Extracted records:
• • •
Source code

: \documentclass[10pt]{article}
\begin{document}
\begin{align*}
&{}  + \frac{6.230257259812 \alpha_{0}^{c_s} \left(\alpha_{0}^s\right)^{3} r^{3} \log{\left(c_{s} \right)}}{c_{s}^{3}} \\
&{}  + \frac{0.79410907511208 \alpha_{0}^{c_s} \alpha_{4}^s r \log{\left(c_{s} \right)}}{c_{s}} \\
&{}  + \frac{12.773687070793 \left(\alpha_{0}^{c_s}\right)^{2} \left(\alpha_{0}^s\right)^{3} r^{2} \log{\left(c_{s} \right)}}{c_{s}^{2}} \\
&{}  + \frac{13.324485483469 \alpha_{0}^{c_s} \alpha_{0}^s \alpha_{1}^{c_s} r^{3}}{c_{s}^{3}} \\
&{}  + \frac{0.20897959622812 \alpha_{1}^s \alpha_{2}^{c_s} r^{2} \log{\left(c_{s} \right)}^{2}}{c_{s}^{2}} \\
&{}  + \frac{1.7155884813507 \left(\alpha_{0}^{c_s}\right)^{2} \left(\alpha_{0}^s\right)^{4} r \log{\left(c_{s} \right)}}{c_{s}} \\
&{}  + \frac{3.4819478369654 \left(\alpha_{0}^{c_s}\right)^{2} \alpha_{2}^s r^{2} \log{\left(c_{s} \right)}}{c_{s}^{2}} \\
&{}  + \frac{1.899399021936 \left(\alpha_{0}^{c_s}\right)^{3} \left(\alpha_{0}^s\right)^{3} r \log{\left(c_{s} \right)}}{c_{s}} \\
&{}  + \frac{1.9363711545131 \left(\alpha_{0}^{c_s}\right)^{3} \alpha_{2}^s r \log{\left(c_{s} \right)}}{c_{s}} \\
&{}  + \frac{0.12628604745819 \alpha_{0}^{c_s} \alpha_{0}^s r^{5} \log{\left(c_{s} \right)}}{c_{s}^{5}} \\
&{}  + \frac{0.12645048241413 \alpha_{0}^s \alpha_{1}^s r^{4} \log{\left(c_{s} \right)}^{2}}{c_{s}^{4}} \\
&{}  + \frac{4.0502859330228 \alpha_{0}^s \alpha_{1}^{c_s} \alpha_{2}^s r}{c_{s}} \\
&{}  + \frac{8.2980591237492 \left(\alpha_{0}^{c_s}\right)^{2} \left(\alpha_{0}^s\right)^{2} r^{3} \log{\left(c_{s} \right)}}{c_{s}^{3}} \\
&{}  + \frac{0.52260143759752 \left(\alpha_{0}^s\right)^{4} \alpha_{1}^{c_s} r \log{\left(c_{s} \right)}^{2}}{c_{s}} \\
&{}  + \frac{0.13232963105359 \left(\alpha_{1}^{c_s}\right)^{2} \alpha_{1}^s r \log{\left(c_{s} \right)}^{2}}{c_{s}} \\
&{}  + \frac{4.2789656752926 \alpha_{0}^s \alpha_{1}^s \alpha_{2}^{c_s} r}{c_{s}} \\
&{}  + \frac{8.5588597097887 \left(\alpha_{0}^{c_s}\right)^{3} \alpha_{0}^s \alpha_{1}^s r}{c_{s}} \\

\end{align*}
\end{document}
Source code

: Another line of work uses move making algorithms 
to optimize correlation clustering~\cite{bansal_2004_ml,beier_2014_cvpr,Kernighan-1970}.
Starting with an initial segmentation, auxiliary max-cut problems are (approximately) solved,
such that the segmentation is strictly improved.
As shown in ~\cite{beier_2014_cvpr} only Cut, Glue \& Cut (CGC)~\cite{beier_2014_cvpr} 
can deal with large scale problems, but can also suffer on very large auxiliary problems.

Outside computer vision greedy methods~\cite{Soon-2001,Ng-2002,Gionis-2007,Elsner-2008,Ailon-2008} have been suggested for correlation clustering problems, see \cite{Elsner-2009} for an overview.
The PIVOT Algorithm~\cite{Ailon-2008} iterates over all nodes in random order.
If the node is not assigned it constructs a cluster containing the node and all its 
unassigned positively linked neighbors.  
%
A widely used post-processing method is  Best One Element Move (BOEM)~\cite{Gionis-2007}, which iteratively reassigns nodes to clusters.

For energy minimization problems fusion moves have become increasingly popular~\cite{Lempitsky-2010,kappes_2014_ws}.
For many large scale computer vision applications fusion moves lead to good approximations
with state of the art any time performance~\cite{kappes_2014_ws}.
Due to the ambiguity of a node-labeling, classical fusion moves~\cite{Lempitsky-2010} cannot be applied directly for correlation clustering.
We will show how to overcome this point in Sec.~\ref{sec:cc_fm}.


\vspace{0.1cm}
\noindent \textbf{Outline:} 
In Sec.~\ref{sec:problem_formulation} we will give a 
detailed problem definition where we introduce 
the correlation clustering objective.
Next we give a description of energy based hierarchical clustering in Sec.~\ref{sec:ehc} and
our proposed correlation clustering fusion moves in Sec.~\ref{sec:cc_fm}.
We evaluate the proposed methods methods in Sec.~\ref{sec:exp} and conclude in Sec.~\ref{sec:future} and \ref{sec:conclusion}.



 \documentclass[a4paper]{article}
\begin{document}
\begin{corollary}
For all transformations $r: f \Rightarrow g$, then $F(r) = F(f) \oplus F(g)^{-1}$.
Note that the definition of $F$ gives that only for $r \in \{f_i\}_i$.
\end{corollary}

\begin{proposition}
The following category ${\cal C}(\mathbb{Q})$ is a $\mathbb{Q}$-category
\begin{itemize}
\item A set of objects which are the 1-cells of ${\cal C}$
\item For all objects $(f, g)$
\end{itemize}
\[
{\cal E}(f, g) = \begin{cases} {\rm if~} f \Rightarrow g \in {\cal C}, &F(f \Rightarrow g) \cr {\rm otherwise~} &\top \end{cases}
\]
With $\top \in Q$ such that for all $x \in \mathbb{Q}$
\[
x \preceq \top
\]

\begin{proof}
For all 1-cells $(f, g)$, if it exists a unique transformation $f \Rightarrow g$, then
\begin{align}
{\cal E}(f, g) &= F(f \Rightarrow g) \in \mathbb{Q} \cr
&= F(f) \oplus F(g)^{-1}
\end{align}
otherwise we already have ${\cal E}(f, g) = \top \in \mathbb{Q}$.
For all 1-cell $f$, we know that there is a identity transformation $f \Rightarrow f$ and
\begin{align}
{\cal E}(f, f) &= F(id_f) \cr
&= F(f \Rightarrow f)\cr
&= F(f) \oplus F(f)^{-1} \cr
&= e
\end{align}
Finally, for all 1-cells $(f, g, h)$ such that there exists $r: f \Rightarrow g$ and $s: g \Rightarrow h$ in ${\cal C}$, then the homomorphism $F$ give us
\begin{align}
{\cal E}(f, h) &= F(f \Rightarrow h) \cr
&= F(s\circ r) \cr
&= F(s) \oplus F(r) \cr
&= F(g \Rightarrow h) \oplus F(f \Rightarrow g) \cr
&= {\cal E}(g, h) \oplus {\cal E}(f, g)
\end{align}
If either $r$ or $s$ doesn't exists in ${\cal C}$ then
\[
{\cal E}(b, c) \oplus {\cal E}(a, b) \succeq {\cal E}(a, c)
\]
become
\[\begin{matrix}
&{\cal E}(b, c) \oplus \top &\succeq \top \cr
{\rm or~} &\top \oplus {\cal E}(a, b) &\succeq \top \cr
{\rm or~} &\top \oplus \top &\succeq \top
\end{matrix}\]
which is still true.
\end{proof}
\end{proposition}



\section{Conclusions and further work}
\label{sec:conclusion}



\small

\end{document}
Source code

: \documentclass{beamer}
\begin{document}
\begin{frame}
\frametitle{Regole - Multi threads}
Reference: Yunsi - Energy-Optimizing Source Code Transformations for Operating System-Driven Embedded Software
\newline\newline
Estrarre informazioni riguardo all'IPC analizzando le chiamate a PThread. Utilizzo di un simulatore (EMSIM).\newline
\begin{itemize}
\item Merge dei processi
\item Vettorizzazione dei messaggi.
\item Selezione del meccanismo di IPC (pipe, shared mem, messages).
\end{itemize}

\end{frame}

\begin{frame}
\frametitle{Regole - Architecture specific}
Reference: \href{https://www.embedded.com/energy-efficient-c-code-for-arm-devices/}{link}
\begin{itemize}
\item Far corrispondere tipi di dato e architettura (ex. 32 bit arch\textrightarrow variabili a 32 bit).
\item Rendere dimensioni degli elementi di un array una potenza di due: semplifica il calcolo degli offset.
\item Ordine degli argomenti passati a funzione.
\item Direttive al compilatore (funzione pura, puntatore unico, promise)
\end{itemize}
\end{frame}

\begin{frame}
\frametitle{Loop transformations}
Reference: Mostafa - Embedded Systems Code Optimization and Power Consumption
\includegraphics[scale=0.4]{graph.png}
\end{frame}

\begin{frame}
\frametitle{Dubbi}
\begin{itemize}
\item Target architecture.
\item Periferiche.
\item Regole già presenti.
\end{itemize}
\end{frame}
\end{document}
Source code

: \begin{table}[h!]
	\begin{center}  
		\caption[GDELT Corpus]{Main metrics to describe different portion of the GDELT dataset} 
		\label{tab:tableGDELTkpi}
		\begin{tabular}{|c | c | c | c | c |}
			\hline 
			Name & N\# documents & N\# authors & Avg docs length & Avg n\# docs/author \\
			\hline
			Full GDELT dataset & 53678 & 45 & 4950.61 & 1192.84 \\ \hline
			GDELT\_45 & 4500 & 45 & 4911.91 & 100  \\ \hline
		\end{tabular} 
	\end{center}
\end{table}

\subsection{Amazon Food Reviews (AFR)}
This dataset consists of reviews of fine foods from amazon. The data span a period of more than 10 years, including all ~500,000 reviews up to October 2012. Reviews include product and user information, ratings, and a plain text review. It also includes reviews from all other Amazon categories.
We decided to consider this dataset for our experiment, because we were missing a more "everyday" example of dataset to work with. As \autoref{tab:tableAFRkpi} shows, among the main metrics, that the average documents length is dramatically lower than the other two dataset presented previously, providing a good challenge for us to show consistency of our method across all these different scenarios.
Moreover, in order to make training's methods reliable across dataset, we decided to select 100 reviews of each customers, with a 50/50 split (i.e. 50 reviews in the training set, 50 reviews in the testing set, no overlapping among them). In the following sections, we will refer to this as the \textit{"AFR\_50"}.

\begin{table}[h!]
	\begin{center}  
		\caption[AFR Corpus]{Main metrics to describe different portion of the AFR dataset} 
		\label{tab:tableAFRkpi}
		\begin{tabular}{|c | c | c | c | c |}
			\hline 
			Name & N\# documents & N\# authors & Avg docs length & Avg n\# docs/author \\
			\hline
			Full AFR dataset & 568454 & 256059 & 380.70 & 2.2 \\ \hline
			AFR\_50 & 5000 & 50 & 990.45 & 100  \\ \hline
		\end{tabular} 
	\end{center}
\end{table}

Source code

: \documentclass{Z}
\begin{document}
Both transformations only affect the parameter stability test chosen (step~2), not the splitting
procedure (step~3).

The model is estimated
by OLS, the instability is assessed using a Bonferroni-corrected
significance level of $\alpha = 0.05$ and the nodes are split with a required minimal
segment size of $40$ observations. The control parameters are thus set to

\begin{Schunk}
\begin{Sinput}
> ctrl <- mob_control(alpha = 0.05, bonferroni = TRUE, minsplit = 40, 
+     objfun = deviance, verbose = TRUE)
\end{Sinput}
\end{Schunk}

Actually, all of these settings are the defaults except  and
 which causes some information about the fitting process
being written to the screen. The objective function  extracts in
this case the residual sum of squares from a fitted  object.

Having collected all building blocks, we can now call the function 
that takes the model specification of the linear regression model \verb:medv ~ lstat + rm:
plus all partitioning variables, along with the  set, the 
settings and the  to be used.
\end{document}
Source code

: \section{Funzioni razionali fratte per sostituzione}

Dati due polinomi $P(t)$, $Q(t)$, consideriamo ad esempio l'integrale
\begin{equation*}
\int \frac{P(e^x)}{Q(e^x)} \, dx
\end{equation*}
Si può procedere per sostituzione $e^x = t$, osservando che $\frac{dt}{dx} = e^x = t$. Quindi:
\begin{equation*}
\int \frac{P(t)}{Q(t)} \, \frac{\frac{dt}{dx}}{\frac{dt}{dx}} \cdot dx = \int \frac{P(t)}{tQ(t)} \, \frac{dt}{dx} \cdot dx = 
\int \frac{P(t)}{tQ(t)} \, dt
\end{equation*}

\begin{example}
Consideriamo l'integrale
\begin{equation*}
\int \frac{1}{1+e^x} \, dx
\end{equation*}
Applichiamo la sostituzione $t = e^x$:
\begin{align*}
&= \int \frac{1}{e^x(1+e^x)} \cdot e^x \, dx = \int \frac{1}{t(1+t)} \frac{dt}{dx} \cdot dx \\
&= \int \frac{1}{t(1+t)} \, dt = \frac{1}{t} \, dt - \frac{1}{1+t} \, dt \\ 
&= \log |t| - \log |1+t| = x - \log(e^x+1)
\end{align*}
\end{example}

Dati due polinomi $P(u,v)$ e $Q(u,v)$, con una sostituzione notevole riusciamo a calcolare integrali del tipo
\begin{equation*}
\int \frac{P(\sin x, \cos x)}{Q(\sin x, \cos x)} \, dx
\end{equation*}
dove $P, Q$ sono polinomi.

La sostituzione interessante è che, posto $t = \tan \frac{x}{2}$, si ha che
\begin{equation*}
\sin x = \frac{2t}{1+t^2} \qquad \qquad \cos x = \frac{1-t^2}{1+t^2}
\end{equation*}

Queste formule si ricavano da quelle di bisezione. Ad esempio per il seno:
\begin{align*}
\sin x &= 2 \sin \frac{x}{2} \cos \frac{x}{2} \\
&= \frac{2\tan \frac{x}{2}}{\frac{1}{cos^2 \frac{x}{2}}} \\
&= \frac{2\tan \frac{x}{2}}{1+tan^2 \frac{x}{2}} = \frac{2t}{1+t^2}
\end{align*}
• • •
[WORK ORDER]:
Write out each line above with the word "which".

[SOLUTION TO THE PROBLEM]:
A widely used post-processing method is  Best One Element Move (BOEM)~\cite{Gionis-2007}, which iteratively reassigns nodes to clusters.
\item A set of objects which are the 1-cells of ${\cal C}$
which is still true.
 which causes some information about the fitting process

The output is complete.